=Paper= {{Paper |id=Vol-2050/dao-paper1 |storemode=property |title=Using Very Large Scale Ontologies for Natural Language Generation |pdfUrl=https://ceur-ws.org/Vol-2050/DAO_paper_1.pdf |volume=Vol-2050 |authors=Hermann Bense |dblpUrl=https://dblp.org/rec/conf/jowo/Bense17 }} ==Using Very Large Scale Ontologies for Natural Language Generation== https://ceur-ws.org/Vol-2050/DAO_paper_1.pdf
     Using Very Large Scale Ontologies for
     Natural Language Generation (NLG)
                                       Hermann Bense
                            textOmatic AG, Dortmund, GERMANY,
                                hermann.bense@textOmatic.ag


           Abstract. Ontology-based natural language generation can be a determinative factor
           for the digitalization in the publishing, media and content production industry.
           Based on the technology presented here, in the foreseeable future the amount of
           generated news will exceed that of news written by human authors. In future,
           publicly available data in the domains of weather, sports, finance, traffic, events or
           open data from sources like Wikipedia, dbpedia, YAGO etc. will be combined to
           create hyper-personalized news streams. Thousands of product descriptions for
           online shops can be generated as unique texts in many languages day by day.

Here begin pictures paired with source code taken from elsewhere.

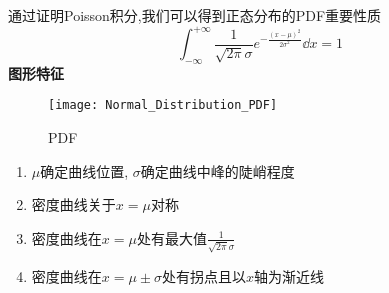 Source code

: 通过证明Poisson积分,我们可以得到正态分布的PDF重要性质
\begin{equation}
    \int_{-\infty}^{+\infty}\frac{1}{\sqrt{2\pi}\sigma}e^{-\frac{(x-\mu)^2}{2\sigma^2}}\dd x = 1
\end{equation}
\newpage
\textbf{图形特征}
\begin{figure}[h]
    \centering
    \texttt{[image: Normal\_Distribution\_PDF]}
    \caption{PDF}
\end{figure}
\begin{enumerate}
    \item $\mu$确定曲线位置, $\sigma$确定曲线中峰的陡峭程度
    \item 密度曲线关于$x=\mu$对称
    \item 密度曲线在$x=\mu$处有最大值$\frac{1}{\sqrt{2\pi}\sigma}$
    \item 密度曲线在$x=\mu\pm\sigma$处有拐点且以$x$轴为渐近线
\end{enumerate}
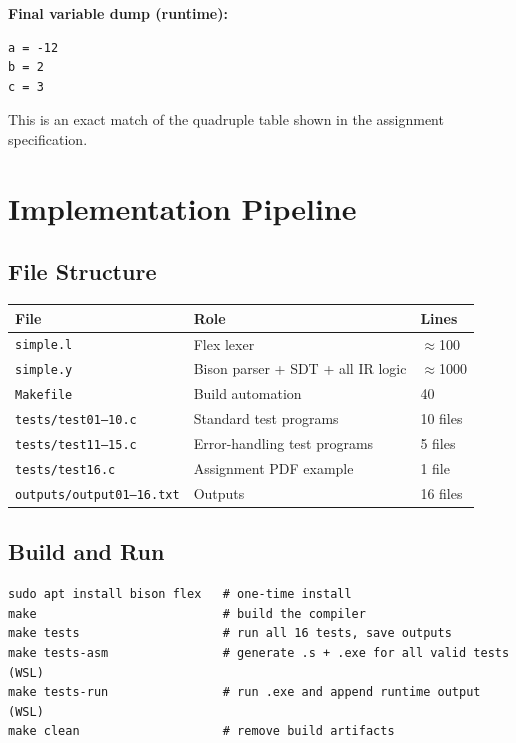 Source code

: \documentclass[11pt]{article}
\begin{document}
\textbf{Final variable dump (runtime):}
\begin{lstlisting}[style=outputstyle]
a = -12
b = 2
c = 3
\end{lstlisting}

This is an exact match of the quadruple table shown in the assignment specification.

\section{Implementation Pipeline}

\subsection{File Structure}

\begin{center}
\renewcommand{\arraystretch}{1.3}
\begin{tabular}{@{}lll@{}}
\toprule
\textbf{File} & \textbf{Role} & \textbf{Lines} \\
\midrule
\texttt{simple.l} & Flex lexer & $\approx$100 \\
\texttt{simple.y} & Bison parser + SDT + all IR logic & $\approx$1000 \\
\texttt{Makefile} & Build automation & 40 \\
\texttt{tests/test01--10.c} & Standard test programs & 10 files \\
\texttt{tests/test11--15.c} & Error-handling test programs & 5 files \\
\texttt{tests/test16.c} & Assignment PDF example & 1 file \\
\texttt{outputs/output01--16.txt} & Outputs & 16 files \\
\bottomrule
\end{tabular}
\end{center}

\subsection{Build and Run}

\begin{lstlisting}[style=outputstyle]
sudo apt install bison flex   # one-time install
make                          # build the compiler
make tests                    # run all 16 tests, save outputs
make tests-asm                # generate .s + .exe for all valid tests (WSL)
make tests-run                # run .exe and append runtime output (WSL)
make clean                    # remove build artifacts
\end{lstlisting}
\end{document}

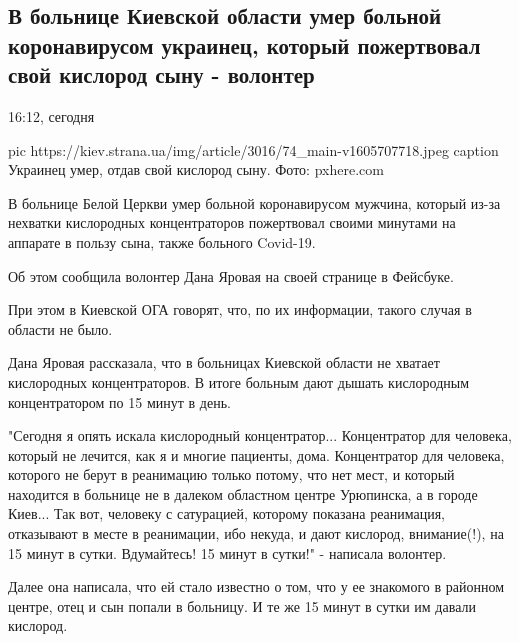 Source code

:  
 
 

\subsection{В больнице Киевской области умер больной коронавирусом украинец, который пожертвовал свой кислород сыну - волонтер}

16:12, сегодня

\ifcmt
pic https://kiev.strana.ua/img/article/3016/74_main-v1605707718.jpeg
caption Украинец умер, отдав свой кислород сыну. Фото: pxhere.com 
\fi

В больнице Белой Церкви умер больной коронавирусом мужчина, который из-за
нехватки кислородных концентраторов пожертвовал своими минутами на
аппарате в пользу сына, также больного Covid-19.

Об этом сообщила волонтер Дана Яровая на своей странице в Фейсбуке.

При этом в Киевской ОГА говорят, что, по их информации, такого случая в
области не было.

Дана Яровая рассказала, что в больницах Киевской области не хватает
кислородных концентраторов. В итоге больным дают дышать кислородным
концентратором по 15 минут в день.

"Сегодня я опять искала кислородный концентратор... Концентратор для
человека, который не лечится, как я и многие пациенты, дома. Концентратор
для человека, которого не берут в реанимацию только потому, что нет мест,
и который находится в больнице не в далеком областном центре Урюпинска, а
в городе Киев... Так вот, человеку с сатурацией, которому показана
реанимация, отказывают в месте в реанимации, ибо некуда, и дают кислород,
внимание(!), на 15 минут в сутки. Вдумайтесь! 15 минут в сутки!" -
написала волонтер.

Далее она написала, что ей стало известно о том, что у ее знакомого в
районном центре, отец и сын попали в больницу. И те же 15 минут в сутки им
давали кислород.

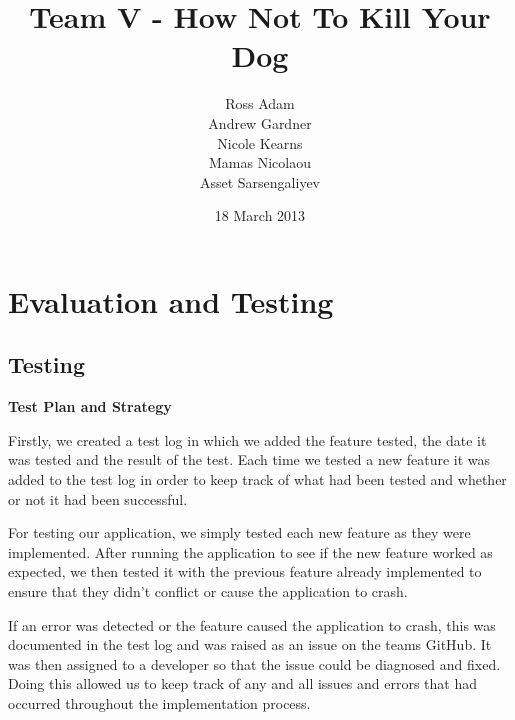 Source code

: \documentclass{l3proj}
\begin{document}
\title{Team V - How Not To Kill Your Dog}
\author{Ross Adam \\
        Andrew Gardner \\
        Nicole Kearns \\
        Mamas Nicolaou \\
        Asset Sarsengaliyev}
\date{18 March 2013}
\maketitle
\tableofcontents

\chapter{Evaluation and Testing}
\label{evaluation}

\section{Testing}

\textbf{Test Plan and Strategy}



Firstly, we created a test log in which we added the feature tested, the date it was tested and the result of the test. Each time we tested a new feature it was added to the test log in order to keep track of what had been tested and whether or not it had been successful.

For testing our application, we simply tested each new feature as they were implemented. After running the application to see if the new feature worked as expected, we then tested it with the previous feature already implemented to ensure that they didn't conflict or cause the application to crash.

If an error was detected or the feature caused the application to
crash, this was documented in the test log and was raised as an issue
on the teams GitHub. It was then assigned to a developer so that the
issue could be diagnosed and fixed. Doing this allowed us to keep
track of any and all issues and errors that had occurred throughout
the implementation process.
\end{document}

           Keywords. Automated Content, Robot-Journalism, Computer Linguistics, Hyper-
           Personalisation, Ontology-based Text Generation, SaaS, Scaling in the Cloud



1. Introduction

     The publishing industry has a fast increasing demand for unique and highly up-to-
date news. Online shops need thousands of product descriptions in multiple languages.
Then, there is a vast amount of data steadily raised in the domains of weather, finance,
sports, events, traffic, and products. However, there are not enough human editors to
write all the stories and descriptions buried in these data. As a result, the automation of
text writing is demanded. In Bense, H., Schade, U. (2015), we presented a Natural
Language Generation (NLG) approach, which is used for automatic text generation. Data
that is available in a structured form like tables or XML/JSON-formats are transformed
into news, stories, reports and product descriptions.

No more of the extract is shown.